The main question that we want to answer in this article is that if Python 2 is still used. Then we will try to analyze the evolution of Python 2 and Python 3.
I based all the data on the downloads of packages. When you do a pip install pytest
, this request is logged into BigQuery with the version of pip, the operating system, and the python version.
The query executed in BigQuery was the following:
SELECT
DATE(timestamp) as date,
details.implementation.version AS python_version,
COUNT(*) AS downloads
FROM
`the-psf.pypi.downloads2019*`
GROUP BY
date, python_version
Then for each day, we will have the python version and the number of downloads of that version.
Python 2 usage
At the beginning of 2019, the usage of Python 2 was having a peak of 60% of all downloads, while Python 3 was having the rest 40%.
By the end of 2019, Python 2 represented 44% of PyPi downloads. So in a year, the usage of Python 2 decreased by 15%. In the next chart, you can see the evolution week by week.
Some interesting thing to notice here is that in the week number 30 of the year, that corresponds to the middle of July, for the first time Python 3 had more downloads than Python 2.
Evolution of downloads
Now, we only now the percentages of people using Python 2 and Python 3, but we don't know if the number of downloads is increasing or decreasing.
Take a look at the following chart:
Analyzing the number of downloads, we can observe that the downloads of Python 2 are still increasing. At the beginning of 2019, 280 million packages were installed using Python 2 in a week. At the end of the same year, the number of downloads increased to 370 million downloads. Python 2 is growing like 2 million downloads per week.

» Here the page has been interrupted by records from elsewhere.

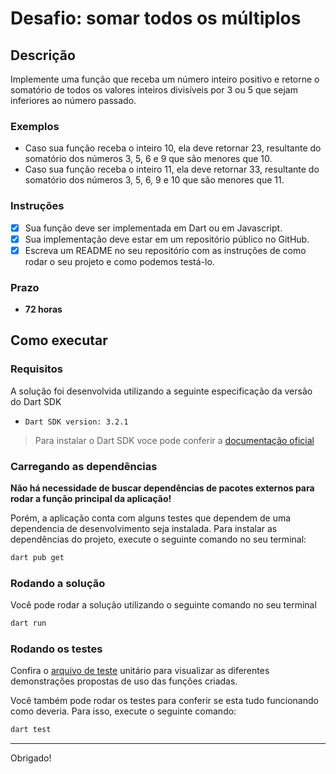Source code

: 
# Desafio: somar todos os múltiplos

## Descrição

Implemente uma função que receba um número inteiro positivo e retorne o somatório de todos os valores
inteiros divisíveis por 3 ou 5 que sejam inferiores ao número passado.

### Exemplos

- Caso sua função receba o inteiro 10, ela deve retornar 23, resultante do somatório dos números 3, 5, 6 e
9 que são menores que 10.
- Caso sua função receba o inteiro 11, ela deve retornar 33, resultante do somatório dos números 3, 5, 6, 9
e 10 que são menores que 11.

### Instruções

- [x] Sua função deve ser implementada em Dart ou em Javascript.
- [x] Sua implementação deve estar em um repositório público no GitHub.
- [x] Escreva um README no seu repositório com as instruções de como rodar o seu projeto e como
podemos testá-lo.

### Prazo

- **72 horas**

## Como executar

### Requisitos

A solução foi desenvolvida utilizando a seguinte especificação da versão do Dart SDK

- `Dart SDK version: 3.2.1`

> Para instalar o Dart SDK voce pode conferir a [documentação oficial](https://dart.dev/tutorials/server/get-started#2-install-dart)

### Carregando as dependências

**Não há necessidade de buscar dependências de pacotes externos para rodar a função principal da aplicação!** 

Porém, a aplicação conta com alguns testes que dependem de uma dependencia de desenvolvimento seja instalada. Para instalar as dependências do projeto, execute o seguinte comando no seu terminal:

```bash
dart pub get
```

### Rodando a solução

Você pode rodar a solução utilizando o seguinte comando no seu terminal

```bash
dart run
```

### Rodando os testes

Confira o [arquivo de teste](test/console_test.dart)  unitário para visualizar as diferentes demonstrações propostas de uso das funções criadas.

Você também pode rodar os testes para conferir se esta tudo funcionando como deveria. Para isso, execute o seguinte comando:

```bash
dart test
```

---

Obrigado!
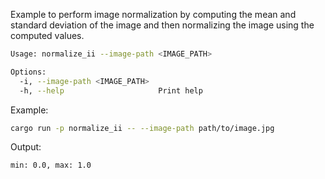 Example to perform image normalization by computing the mean and standard deviation of the image and then normalizing the image using the computed values.

```bash
Usage: normalize_ii --image-path <IMAGE_PATH>

Options:
  -i, --image-path <IMAGE_PATH>
  -h, --help                     Print help
```

Example:

```bash
cargo run -p normalize_ii -- --image-path path/to/image.jpg
```

Output:

```bash
min: 0.0, max: 1.0
```
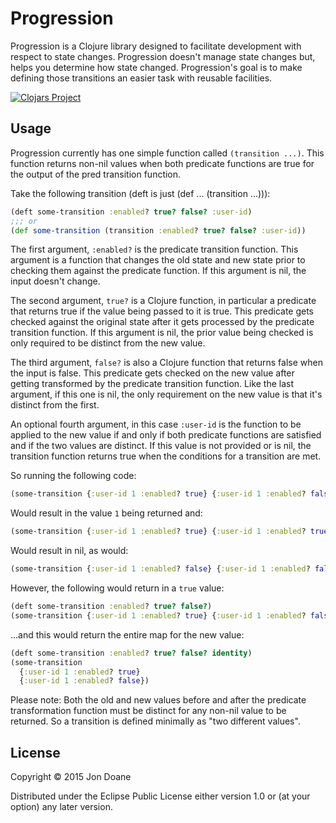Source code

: # Progression 

Progression is a Clojure library designed to facilitate development with respect
to state changes. Progression doesn't manage state changes but, helps you
determine how state changed. Progression's goal is to make defining those
transitions an easier task with reusable facilities.

[![Clojars Project](http://clojars.org/progression/latest-version.svg)](http://clojars.org/progression)

## Usage
Progression currently has one simple function called ```(transition ...)```.
This function returns non-nil values when both predicate functions are true for
the output of the pred transition function.

Take the following transition (deft is just (def ... (transition ...))):
```clojure
(deft some-transition :enabled? true? false? :user-id)
;;; or
(def some-transition (transition :enabled? true? false? :user-id))

```

The first argument, ```:enabled?``` is the predicate transition function. This
argument is a function that changes the old state and new state prior to
checking them against the predicate function. If this argument is nil, the input
doesn't change.

The second argument, ```true?``` is a Clojure function, in particular
a predicate that returns true if the value being passed to it is true. This
predicate gets checked against the original state after it gets processed by the
predicate transition function. If this argument is nil, the prior value being
checked is only required to be distinct from the new value.

The third argument, ```false?``` is also a Clojure function that returns false
when the input is false. This predicate gets checked on the new value after
getting transformed by the predicate transition function. Like the last
argument, if this one is nil, the only requirement on the new value is that it's
distinct from the first.

An optional fourth argument, in this case ```:user-id``` is the function to be
applied to the new value if and only if both predicate functions are satisfied
and if the two values are distinct. If this value is not provided or is nil, the
transition function returns true when the conditions for a transition are met.

So running the following code:
```clojure
(some-transition {:user-id 1 :enabled? true} {:user-id 1 :enabled? false})
```
Would result in the value ```1``` being returned and:
```clojure
(some-transition {:user-id 1 :enabled? true} {:user-id 1 :enabled? true})
```
Would result in nil, as would:
```clojure
(some-transition {:user-id 1 :enabled? false} {:user-id 1 :enabled? false})
```

However, the following would return in a ```true``` value:
```clojure
(deft some-transition :enabled? true? false?)
(some-transition {:user-id 1 :enabled? true} {:user-id 1 :enabled? false})
```

...and this would return the entire map for the new value:
```clojure
(deft some-transition :enabled? true? false? identity)
(some-transition
  {:user-id 1 :enabled? true}
  {:user-id 1 :enabled? false})
```

Please note: Both the old and new values before and after the predicate
transformation function must be distinct for any non-nil value to be returned.
So a transition is defined minimally as "two different values".

## License

Copyright © 2015 Jon Doane

Distributed under the Eclipse Public License either version 1.0 or (at
your option) any later version.
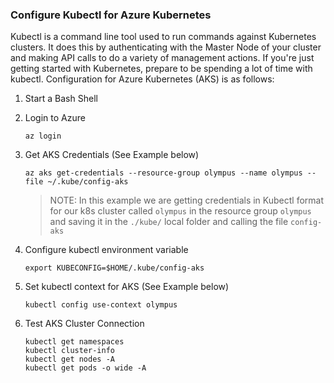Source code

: ### Configure Kubectl for Azure Kubernetes

Kubectl is a command line tool used to run commands against Kubernetes clusters. It does this by authenticating with the Master Node of your cluster and making API calls to do a variety of management actions. If you're just getting started with Kubernetes, prepare to be spending a lot of time with kubectl. Configuration for Azure Kubernetes (AKS) is as follows:

1. Start a Bash Shell

1. Login to Azure

    ```
    az login
    ```

1. Get AKS Credentials (See Example below)

    ```
    az aks get-credentials --resource-group olympus --name olympus --file ~/.kube/config-aks
    ```

    > NOTE: In this example we are getting credentials in Kubectl format for our k8s cluster called `olympus` in the resource group `olympus` and saving it in the `./kube/` local folder and calling the file `config-aks`

1. Configure kubectl environment variable

    ```
    export KUBECONFIG=$HOME/.kube/config-aks
    ```

1. Set kubectl context for AKS (See Example below)

    ```
    kubectl config use-context olympus
    ```

1. Test AKS Cluster Connection

    ```
    kubectl get namespaces
    kubectl cluster-info
    kubectl get nodes -A
    kubectl get pods -o wide -A
    ```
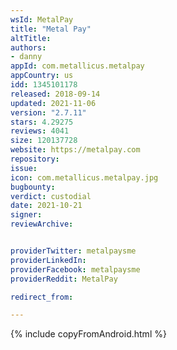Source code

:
 ```yaml
---
wsId: MetalPay
title: "Metal Pay"
altTitle: 
authors:
- danny
appId: com.metallicus.metalpay
appCountry: us
idd: 1345101178
released: 2018-09-14
updated: 2021-11-06
version: "2.7.11"
stars: 4.29275
reviews: 4041
size: 120137728
website: https://metalpay.com
repository: 
issue: 
icon: com.metallicus.metalpay.jpg
bugbounty: 
verdict: custodial
date: 2021-10-21
signer: 
reviewArchive:


providerTwitter: metalpaysme
providerLinkedIn: 
providerFacebook: metalpaysme
providerReddit: MetalPay

redirect_from:

---
```


{% include copyFromAndroid.html %}

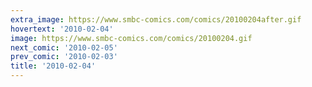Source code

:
 ```yaml
---
extra_image: https://www.smbc-comics.com/comics/20100204after.gif
hovertext: '2010-02-04'
image: https://www.smbc-comics.com/comics/20100204.gif
next_comic: '2010-02-05'
prev_comic: '2010-02-03'
title: '2010-02-04'
---
```


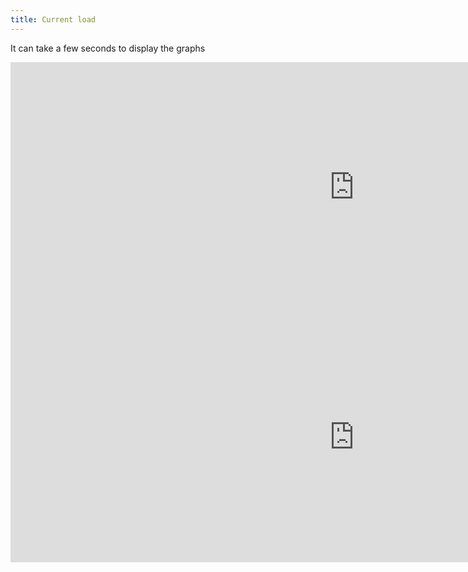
 ```yaml
---
title: Current load
---
```


<p class="text-center">It can take a few seconds to display the graphs</p>

<div class="d-flex justify-content-center m-0">
    <iframe src="https://usegalaxy.be/stats/d-solo/000000004/galaxy-main?orgId=1&refresh=10s&from=1651746264531&to=1651757064531&var-host=localhost&panelId=54" width="1100" height="400" frameborder="0" class="rounded-top"></iframe>
</div>
<div  class="d-flex justify-content-center m-0">
    <iframe src="https://usegalaxy.be/stats/d-solo/000000004/galaxy-main?orgId=1&refresh=10s&from=1651745307986&to=1651756107986&var-host=localhost&panelId=111" width="1100" height="400" frameborder="0" class="rounded-bottom"></iframe>
</div>

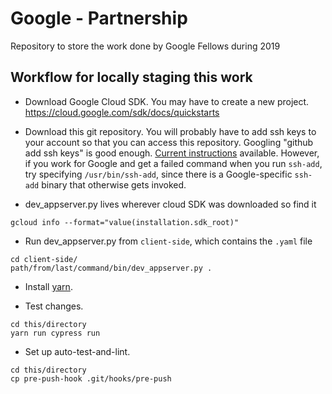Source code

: # Google - Partnership
Repository to store the work done by Google Fellows during 2019 

## Workflow for locally staging this work
* Download Google Cloud SDK. You may have to create a new project.
https://cloud.google.com/sdk/docs/quickstarts

* Download this git repository. You will probably have to add ssh keys to your
account so that you can access this repository. Googling "github add ssh keys"
is good enough. [Current instructions](https://help.github.com/en/articles/generating-a-new-ssh-key-and-adding-it-to-the-ssh-agent)
available. However, if you work for Google and get a failed command when you run
`ssh-add`, try specifying `/usr/bin/ssh-add`, since there is a Google-specific
`ssh-add` binary that otherwise gets invoked.

* dev_appserver.py lives wherever cloud SDK was downloaded so find it

```shell
gcloud info --format="value(installation.sdk_root)"

```

* Run dev_appserver.py from `client-side`, which contains the `.yaml` file

```shell
cd client-side/
path/from/last/command/bin/dev_appserver.py .
```

* Install [yarn](http://yarnpkg.com/).

* Test changes.

```shell
cd this/directory
yarn run cypress run
```

* Set up auto-test-and-lint.

```shell
cd this/directory
cp pre-push-hook .git/hooks/pre-push
```
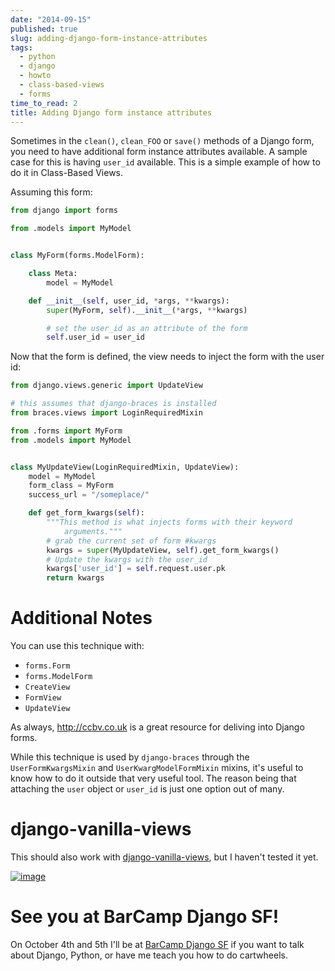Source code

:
 ```yaml
---
date: "2014-09-15"
published: true
slug: adding-django-form-instance-attributes
tags:
  - python
  - django
  - howto
  - class-based-views
  - forms
time_to_read: 2
title: Adding Django form instance attributes
---
```


Sometimes in the `clean()`, `clean_FOO` or `save()` methods of a Django
form, you need to have additional form instance attributes available. A
sample case for this is having `user_id` available. This is a simple
example of how to do it in Class-Based Views.

Assuming this form:

```python
from django import forms

from .models import MyModel


class MyForm(forms.ModelForm):

    class Meta:
        model = MyModel

    def __init__(self, user_id, *args, **kwargs):
        super(MyForm, self).__init__(*args, **kwargs)

        # set the user_id as an attribute of the form
        self.user_id = user_id
```

Now that the form is defined, the view needs to inject the form with the
user id:

```python
from django.views.generic import UpdateView

# this assumes that django-braces is installed
from braces.views import LoginRequiredMixin

from .forms import MyForm
from .models import MyModel


class MyUpdateView(LoginRequiredMixin, UpdateView):
    model = MyModel
    form_class = MyForm
    success_url = "/someplace/"

    def get_form_kwargs(self):
        """This method is what injects forms with their keyword
            arguments."""
        # grab the current set of form #kwargs
        kwargs = super(MyUpdateView, self).get_form_kwargs()
        # Update the kwargs with the user_id
        kwargs['user_id'] = self.request.user.pk
        return kwargs
```

# Additional Notes

You can use this technique with:

- `forms.Form`
- `forms.ModelForm`
- `CreateView`
- `FormView`
- `UpdateView`

As always, <http://ccbv.co.uk> is a great resource for deliving into
Django forms.

While this technique is used by `django-braces` through the
`UserFormKwargsMixin` and `UserKwargModelFormMixin` mixins, it's useful
to know how to do it outside that very useful tool. The reason being
that attaching the `user` object or `user_id` is just one option out of
many.

# django-vanilla-views

This should also work with
[django-vanilla-views](http://django-vanilla-views.org), but I haven't
tested it yet.

[![image](../../.vuepress/assets/images/form-attributes.png)](https://twitter.com/audreyr)

# See you at BarCamp Django SF!

On October 4th and 5th I'll be at [BarCamp Django
SF](/barcamp-django-sf.html) if you want to talk
about Django, Python, or have me teach you how to do cartwheels.
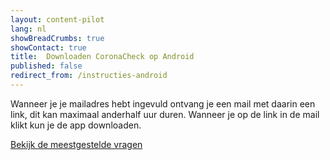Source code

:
 ```yaml
---
layout: content-pilot
lang: nl
showBreadCrumbs: true
showContact: true
title:  Downloaden CoronaCheck op Android
published: false
redirect_from: /instructies-android
---
```

Wanneer je je mailadres hebt ingevuld ontvang je een mail met daarin een link, dit kan maximaal anderhalf uur duren. Wanneer je op de link in de mail klikt kun je de app downloaden. 

[Bekijk de meestgestelde vragen](/faq)
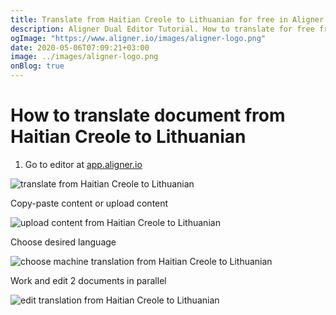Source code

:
 ```yaml
---
title: Translate from Haitian Creole to Lithuanian for free in Aligner Editor
description: Aligner Dual Editor Tutorial. How to translate for free from Haitian Creole to Lithuanian. Aligner is multilingual document management platform. 
ogImage: "https://www.aligner.io/images/aligner-logo.png"
date: 2020-05-06T07:09:21+03:00
image: ../images/aligner-logo.png
onBlog: true
---
```


# How to translate document from Haitian Creole to Lithuanian

1. Go to editor at [app.aligner.io](https://app.aligner.io "Aligner App web page")

![translate from Haitian Creole to Lithuanian](../aligner-blank-editor.png "translate from Haitian Creole to Lithuanian")

Copy-paste content or upload content

![upload content from Haitian Creole to Lithuanian](../aligner-uploaded-document.png "upload content from Haitian Creole to Lithuanian")

Choose desired language

![choose machine translation from Haitian Creole to Lithuanian](../aligner-language-dropdown.png "choose machine translation from Haitian Creole to Lithuanian")

Work and edit 2 documents in parallel

![edit translation from Haitian Creole to Lithuanian](../aligner-double-sitded-editor.png "edit translation from Haitian Creole to Lithuanian")

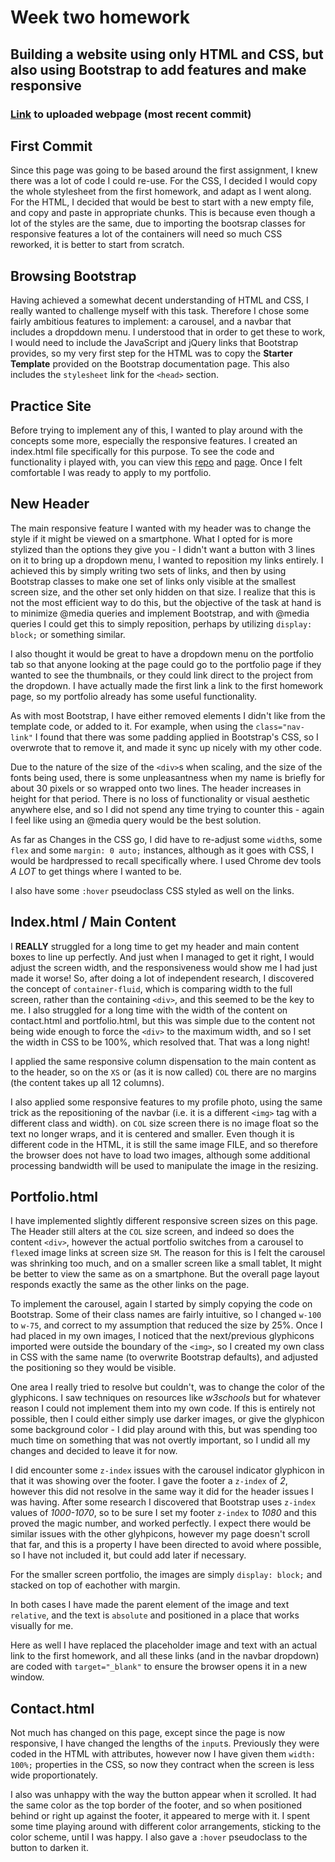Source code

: # Week two homework

## Building a website using only HTML and CSS, but also using Bootstrap to add features and make responsive

### [Link](https://agtravis.github.io/homework-week-2/index.html) to uploaded webpage (most recent commit)

## First Commit

Since this page was going to be based around the first assignment, I knew there was a lot of code I could re-use. For the CSS, I decided I would copy the whole stylesheet from the first homework, and adapt as I went along. For the HTML, I decided that would be best to start with a new empty file, and copy and paste in appropriate chunks. This is because even though a lot of the styles are the same, due to importing the bootsrap classes for responsive features a lot of the containers will need so much CSS reworked, it is better to start from scratch.

## Browsing Bootstrap

Having achieved a somewhat decent understanding of HTML and CSS, I really wanted to challenge myself with this task. Therefore I chose some fairly ambitious features to implement: a carousel, and a navbar that includes a dropddown menu. I understood that in order to get these to work, I would need to include the JavaScript and jQuery links that Bootstrap provides, so my very first step for the HTML was to copy the **Starter Template** provided on the Bootstrap documentation page. This also includes the ```stylesheet``` link for the ```<head>``` section.

## Practice Site

Before trying to implement any of this, I wanted to play around with the concepts some more, especially the responsive features. I created an index.html file specifically for this purpose. To see the code and functionality i played with, you can view this [repo](https://github.com/agtravis/bootstrap-practice) and [page](https://agtravis.github.io/bootstrap-practice/). Once I felt comfortable I was ready to apply to my portfolio.

## New Header

The main responsive feature I wanted with my header was to change the style if it might be viewed on a smartphone. What I opted for is more stylized than the options they give you - I didn't want a button with 3 lines on it to bring up a dropdown menu, I wanted to reposition my links entirely. I achieved this by simply writing two sets of links, and then by using Bootstrap classes to make one set of links only visible at the smallest screen size, and the other set only hidden on that size. I realize that this is not the most efficient way to do this, but the objective of the task at hand is to minimize @media queries and implement Bootstrap, and with @media queries I could get this to simply reposition, perhaps by utilizing ```display: block;``` or something similar.

I also thought it would be great to have a dropdown menu on the portfolio tab so that anyone looking at the page could go to the portfolio page if they wanted to see the thumbnails, or they could link direct to the project from the dropdown. I have actually made the first link a link to the first homework page, so my portfolio already has some useful functionality.

As with most Bootstrap, I have either removed elements I didn't like from the template code, or added to it. For example, when using the ```class="nav-link"``` I found that there was some padding applied in Bootstrap's CSS, so I overwrote that to remove it, and made it sync up nicely with my other code.

Due to the nature of the size of the ```<div>```s when scaling, and the size of the fonts being used, there is some unpleasantness when my name is briefly for about 30 pixels or so wrapped onto two lines. The header increases in height for that period. There is no loss of functionality or visual aesthetic anywhere else, and so I did not spend any time trying to counter this - again I feel like using an @media query would be the best solution.

As far as Changes in the CSS go, I did have to re-adjust some ```width```s, some ```flex``` and some ```margin: 0 auto;``` instances, although as it goes with CSS, I would be hardpressed to recall specifically where. I used Chrome dev tools *A LOT* to get things where I wanted to be.

I also have some ```:hover``` pseudoclass CSS styled as well on the links.

## Index.html / Main Content

I **REALLY** struggled for a long time to get my header and main content boxes to line up perfectly. And just when I managed to get it right, I would adjust the screen width, and the responsiveness would show me I had just made it worse! So, after doing a lot of independent research, I discovered the concept of ```container-fluid```, which is comparing width to the full screen, rather than the containing ```<div>```, and this seemed to be the key to me. I also struggled for a long time with the width of the content on contact.html and portfolio.html, but this was simple due to the content not being wide enough to force the ```<div>``` to the maximum width, and so I set the width in CSS to be 100%, which resolved that. That was a long night!

I applied the same responsive column dispensation to the main content as to the header, so on the ```XS``` or (as it is now called) ```COL``` there are no margins (the content takes up all 12 columns).

I also applied some responsive features to my profile photo, using the same trick as the repositioning of the navbar (i.e. it is a different ```<img>``` tag with a different class and width). on ```COL``` size screen there is no image float so the text no longer wraps, and it is centered and smaller. Even though it is different code in the HTML, it is still the same image FILE, and so therefore the browser does not have to load two images, although some additional processing bandwidth will be used to manipulate the image in the resizing.

## Portfolio.html

I have implemented slightly different responsive screen sizes on this page. The Header still alters at the ```COL``` size screen, and indeed so does the content ```<div>```, however the actual portfolio switches from a carousel to ```flex```ed image links at screen size ```SM```. The reason for this is I felt the carousel was shrinking too much, and on a smaller screen like a small tablet, It might be better to view the same as on a smartphone. But the overall page layout responds exactly the same as the other links on the page.

To implement the carousel, again I started by simply copying the code on Bootstrap. Some of their class names are fairly intuitive, so I changed ```w-100``` to ```w-75```, and correct to my assumption that reduced the size by 25%. Once I had placed in my own images, I noticed that the next/previous glyphicons imported were outside the boundary of the ```<img>```, so I created my own class in CSS with the same name (to overwrite Bootstrap defaults), and adjusted the positioning so they would be visible.

One area I really tried to resolve but couldn't, was to change the color of the glyphicons. I saw techniques on resources like *w3schools* but for whatever reason I could not implement them into my own code. If this is entirely not possible, then I could either simply use darker images, or give the glyphicon some background color - I did play around with this, but was spending too much time on something that was not overtly important, so I undid all my changes and decided to leave it for now.

I did encounter some ```z-index``` issues with the carousel indicator glyphicon in that it was showing over the footer. I gave the footer a ```z-index``` of *2*, however this did not resolve in the same way it did for the header issues I was having. After some research I discovered that Bootstrap uses ```z-index``` values of *1000-1070*, so to be sure I set my footer ```z-index``` to *1080* and this proved the magic number, and worked perfectly. I expect there would be similar issues with the other glyhpicons, however my page doesn't scroll that far, and this is a property I have been directed to avoid where possible, so I have not included it, but could add later if necessary.

For the smaller screen portfolio, the images are simply ```display: block;``` and stacked on top of eachother with margin.

In both cases I have made the parent element of the image and text ```relative```, and the text is ```absolute``` and positioned in a place that works visually for me.

Here as well I have replaced the placeholder image and text with an actual link to the first homework, and all these links (and in the navbar dropdown) are coded with ```target="_blank"``` to ensure the browser opens it in a new window.

## Contact.html

Not much has changed on this page, except since the page is now responsive, I have changed the lengths of the ```input```s. Previously they were coded in the HTML with attributes, however now I have given them ```width: 100%;``` properties in the CSS, so now they contract when the screen is less wide proportionately.

I also was unhappy with the way the button appear when it scrolled. It had the same color as the top border of the footer, and so when positioned behind or right up against the footer, it appeared to merge with it. I spent some time playing around with different color arrangements, sticking to the color scheme, until I was happy. I also gave a ```:hover``` pseudoclass to the button to darken it.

Python 3 also increased the number of downloads, but at a faster pace. At the beginning of 2019, 218 million packages were installed using Python 3, and at the end, more than 500 million packages. The number of Python 3 downloads grows like 6 million per week, three times more than the growth of Python 2.
Comments
Take into account that this data is not entirely accurate. There are a lot of factors that can vary these numbers, some of them are:
- Mirrors, there are a lot of companies having their private python repositories.
- Cache, pip and other package managers have a cache in place.
- Bots, there are bots downloading packages and increasing the number of downloads.
I hope this article was interesting :-)